NSA collected thousands of US internet communications ‘with no terror connection’ from RT.com

Declassified National Security Agency documents show that it unlawfully scooped up as many as 56,000 emails and other “wholly domestic” communications with no connection to terrorism annually over three years.

Director of National Intelligence James Clapper has authorized the release of three secret US court opinions Wednesday. The documents show how the NSA inadvertently collected tens of thousands of emails and other communications by Americans over three years, despite the fact they had no links to terrorism.

The NSA collected huge amounts of data passing through fiber-optic cables in the US. It then stored the material, along with a selection of foreign communications. Though domestic data was not officially targeted, the agency was unable to filter out communications between Americans, the reports said.

When the NSA reported to the Foreign Intelligence Surveillance Court in 2011 — three years after Congress authorized the surveillance programs that led to the improper gathering — the court found the collection unconstitutional and ordered the agency to find ways to limit what it collected and how long it kept information.

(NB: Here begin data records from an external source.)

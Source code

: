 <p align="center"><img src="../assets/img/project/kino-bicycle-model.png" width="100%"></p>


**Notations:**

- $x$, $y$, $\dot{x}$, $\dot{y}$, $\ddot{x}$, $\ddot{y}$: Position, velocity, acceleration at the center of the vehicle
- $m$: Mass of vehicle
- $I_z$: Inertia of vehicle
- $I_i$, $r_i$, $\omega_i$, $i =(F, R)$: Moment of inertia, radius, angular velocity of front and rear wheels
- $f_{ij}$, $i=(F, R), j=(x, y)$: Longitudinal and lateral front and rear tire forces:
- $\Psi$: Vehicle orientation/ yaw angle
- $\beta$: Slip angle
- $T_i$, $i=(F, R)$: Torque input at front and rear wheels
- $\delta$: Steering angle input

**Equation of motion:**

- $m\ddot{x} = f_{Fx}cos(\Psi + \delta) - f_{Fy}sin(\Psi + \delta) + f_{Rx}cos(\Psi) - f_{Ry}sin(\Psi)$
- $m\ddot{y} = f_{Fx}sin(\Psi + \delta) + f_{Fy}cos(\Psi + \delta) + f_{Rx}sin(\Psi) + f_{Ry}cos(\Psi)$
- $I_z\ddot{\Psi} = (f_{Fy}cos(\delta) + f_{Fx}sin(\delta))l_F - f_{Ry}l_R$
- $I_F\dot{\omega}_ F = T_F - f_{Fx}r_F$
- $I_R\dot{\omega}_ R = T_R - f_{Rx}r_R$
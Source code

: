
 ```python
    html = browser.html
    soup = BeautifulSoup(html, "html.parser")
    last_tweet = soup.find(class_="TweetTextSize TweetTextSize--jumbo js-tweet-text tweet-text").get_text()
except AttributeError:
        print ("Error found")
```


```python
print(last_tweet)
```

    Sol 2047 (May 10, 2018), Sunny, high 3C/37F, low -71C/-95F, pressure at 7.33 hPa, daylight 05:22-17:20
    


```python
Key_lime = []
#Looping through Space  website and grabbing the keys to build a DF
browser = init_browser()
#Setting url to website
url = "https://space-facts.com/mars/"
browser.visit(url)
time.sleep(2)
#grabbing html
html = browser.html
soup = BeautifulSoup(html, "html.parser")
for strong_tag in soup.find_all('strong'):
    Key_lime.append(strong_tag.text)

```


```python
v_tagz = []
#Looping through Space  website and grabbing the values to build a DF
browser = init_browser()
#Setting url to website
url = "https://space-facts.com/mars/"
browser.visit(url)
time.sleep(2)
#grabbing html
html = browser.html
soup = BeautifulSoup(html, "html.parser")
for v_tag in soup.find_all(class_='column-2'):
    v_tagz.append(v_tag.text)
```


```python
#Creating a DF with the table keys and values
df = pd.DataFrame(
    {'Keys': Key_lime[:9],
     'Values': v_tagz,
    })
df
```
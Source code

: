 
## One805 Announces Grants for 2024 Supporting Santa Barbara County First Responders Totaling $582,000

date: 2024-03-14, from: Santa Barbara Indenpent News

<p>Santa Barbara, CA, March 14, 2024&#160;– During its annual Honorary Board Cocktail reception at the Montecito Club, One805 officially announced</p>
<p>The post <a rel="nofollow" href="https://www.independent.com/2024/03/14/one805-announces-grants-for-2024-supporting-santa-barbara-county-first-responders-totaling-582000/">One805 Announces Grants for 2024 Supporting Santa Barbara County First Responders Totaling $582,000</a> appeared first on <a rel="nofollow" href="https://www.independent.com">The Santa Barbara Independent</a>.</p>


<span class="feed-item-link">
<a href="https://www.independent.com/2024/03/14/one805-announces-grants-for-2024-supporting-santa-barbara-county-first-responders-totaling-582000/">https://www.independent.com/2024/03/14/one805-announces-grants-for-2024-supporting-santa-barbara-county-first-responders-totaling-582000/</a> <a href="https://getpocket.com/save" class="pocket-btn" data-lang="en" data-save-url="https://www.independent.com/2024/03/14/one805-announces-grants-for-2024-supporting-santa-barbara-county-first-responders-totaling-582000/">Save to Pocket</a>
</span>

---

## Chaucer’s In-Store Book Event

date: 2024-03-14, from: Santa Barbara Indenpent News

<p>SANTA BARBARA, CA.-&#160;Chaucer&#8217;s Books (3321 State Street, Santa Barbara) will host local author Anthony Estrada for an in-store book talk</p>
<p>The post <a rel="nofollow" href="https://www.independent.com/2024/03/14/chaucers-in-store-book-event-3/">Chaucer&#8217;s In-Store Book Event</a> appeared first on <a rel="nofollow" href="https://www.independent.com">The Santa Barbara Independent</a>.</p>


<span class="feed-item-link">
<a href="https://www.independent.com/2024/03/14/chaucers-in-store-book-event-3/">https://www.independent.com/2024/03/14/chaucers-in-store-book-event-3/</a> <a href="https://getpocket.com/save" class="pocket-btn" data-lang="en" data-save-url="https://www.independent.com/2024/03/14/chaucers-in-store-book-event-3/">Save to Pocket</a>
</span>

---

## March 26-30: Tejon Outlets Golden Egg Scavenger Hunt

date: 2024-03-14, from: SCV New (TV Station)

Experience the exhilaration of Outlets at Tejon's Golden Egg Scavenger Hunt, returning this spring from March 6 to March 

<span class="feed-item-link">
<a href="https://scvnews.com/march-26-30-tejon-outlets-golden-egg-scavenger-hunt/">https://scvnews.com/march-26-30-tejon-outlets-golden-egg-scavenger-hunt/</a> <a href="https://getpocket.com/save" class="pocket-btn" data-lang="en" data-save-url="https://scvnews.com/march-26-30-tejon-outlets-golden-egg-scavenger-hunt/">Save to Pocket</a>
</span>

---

The judge John D. Bates said that the government had “advised the court that the volume and nature of the information it has been collecting is fundamentally different from what the court had been led to believe,” according to the declassified 86-page opinion.

Clapper said that following the ruling the NSA changed how it gathered information so as to segregate the transactions of Americans which were deemed to be wholly domestic. In 2012, the agency destroyed the information that it had collected.